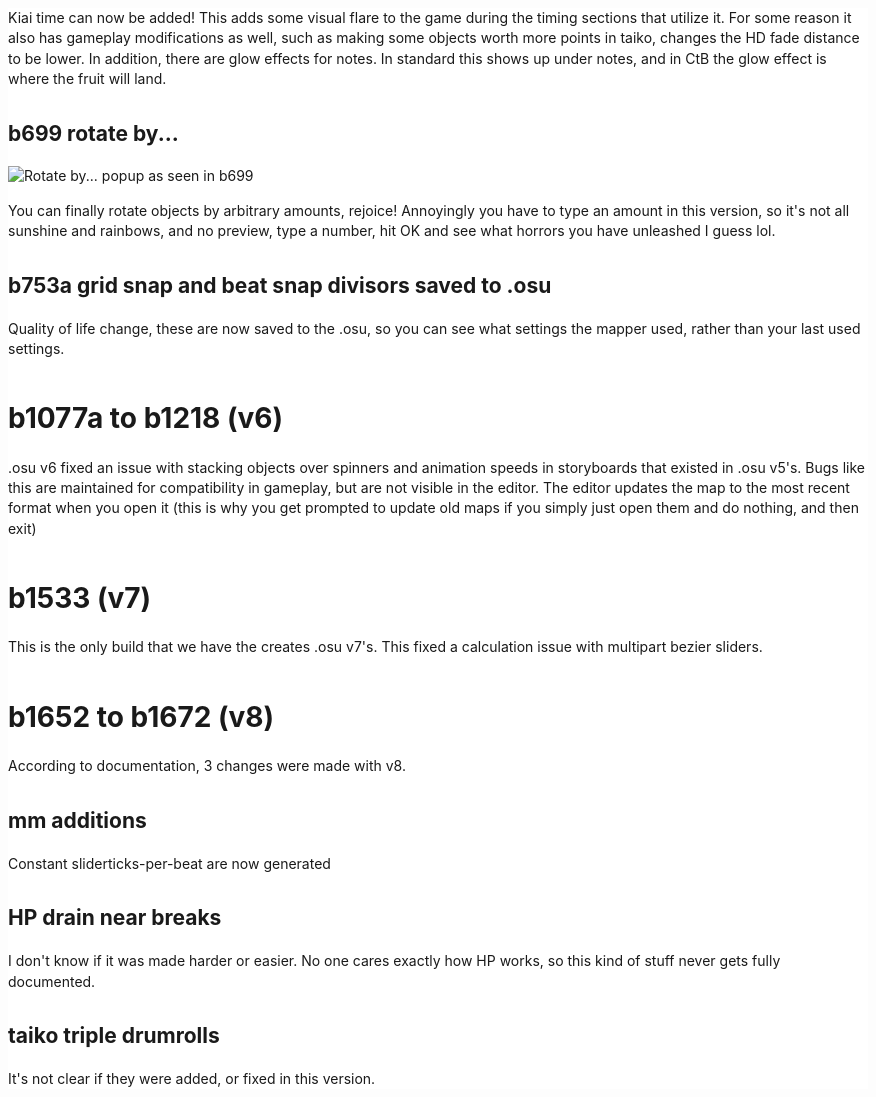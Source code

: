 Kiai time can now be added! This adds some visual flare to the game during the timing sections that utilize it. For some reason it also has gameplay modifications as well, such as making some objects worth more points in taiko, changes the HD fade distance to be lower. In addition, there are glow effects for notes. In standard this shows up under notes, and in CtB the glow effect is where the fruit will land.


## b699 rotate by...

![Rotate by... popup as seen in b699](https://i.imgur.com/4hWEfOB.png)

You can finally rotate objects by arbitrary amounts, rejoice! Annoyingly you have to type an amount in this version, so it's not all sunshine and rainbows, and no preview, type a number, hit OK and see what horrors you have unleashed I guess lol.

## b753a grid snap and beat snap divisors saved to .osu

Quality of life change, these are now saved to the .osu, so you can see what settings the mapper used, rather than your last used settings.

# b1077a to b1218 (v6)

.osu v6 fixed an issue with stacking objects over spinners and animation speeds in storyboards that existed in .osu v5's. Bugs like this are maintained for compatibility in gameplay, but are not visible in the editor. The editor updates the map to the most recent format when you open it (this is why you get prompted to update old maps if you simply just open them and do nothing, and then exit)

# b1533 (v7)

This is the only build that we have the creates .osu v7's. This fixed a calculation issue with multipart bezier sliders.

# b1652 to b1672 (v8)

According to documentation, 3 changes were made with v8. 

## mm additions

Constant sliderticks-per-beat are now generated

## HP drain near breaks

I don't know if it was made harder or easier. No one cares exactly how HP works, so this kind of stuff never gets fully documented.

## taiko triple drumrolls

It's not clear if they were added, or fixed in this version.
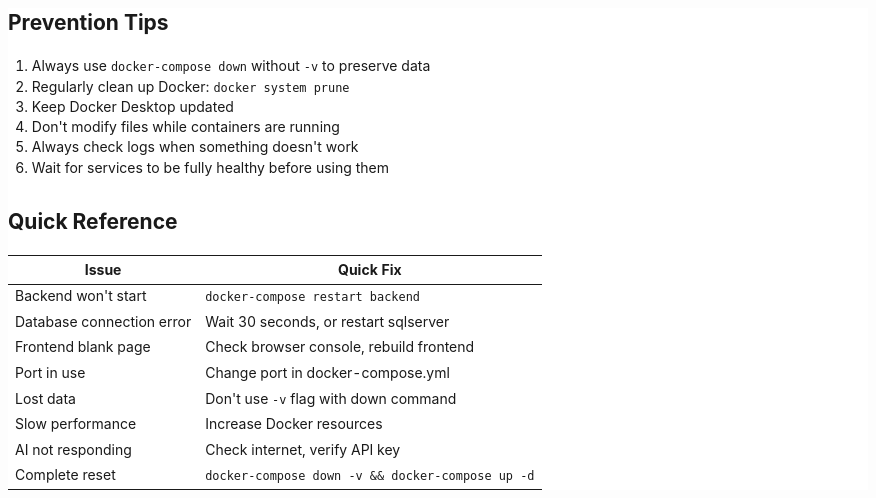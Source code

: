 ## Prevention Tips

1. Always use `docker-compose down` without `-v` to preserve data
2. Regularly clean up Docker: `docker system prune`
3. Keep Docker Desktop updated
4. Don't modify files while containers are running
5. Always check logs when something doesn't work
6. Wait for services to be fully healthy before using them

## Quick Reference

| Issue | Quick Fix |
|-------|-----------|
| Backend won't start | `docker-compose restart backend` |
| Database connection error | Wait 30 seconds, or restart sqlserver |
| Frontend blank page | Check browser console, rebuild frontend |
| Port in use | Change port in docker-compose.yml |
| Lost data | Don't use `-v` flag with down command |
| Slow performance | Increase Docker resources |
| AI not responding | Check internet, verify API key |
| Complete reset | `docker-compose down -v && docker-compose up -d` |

=== Task directions ===
Pictures do not belong in the copy. Repeat only the lines from the top of the records through the line containing "## b699 rotate by...".

=== Output of the exercise ===
Source code

: Kiai time can now be added! This adds some visual flare to the game during the timing sections that utilize it. For some reason it also has gameplay modifications as well, such as making some objects worth more points in taiko, changes the HD fade distance to be lower. In addition, there are glow effects for notes. In standard this shows up under notes, and in CtB the glow effect is where the fruit will land.


## b699 rotate by...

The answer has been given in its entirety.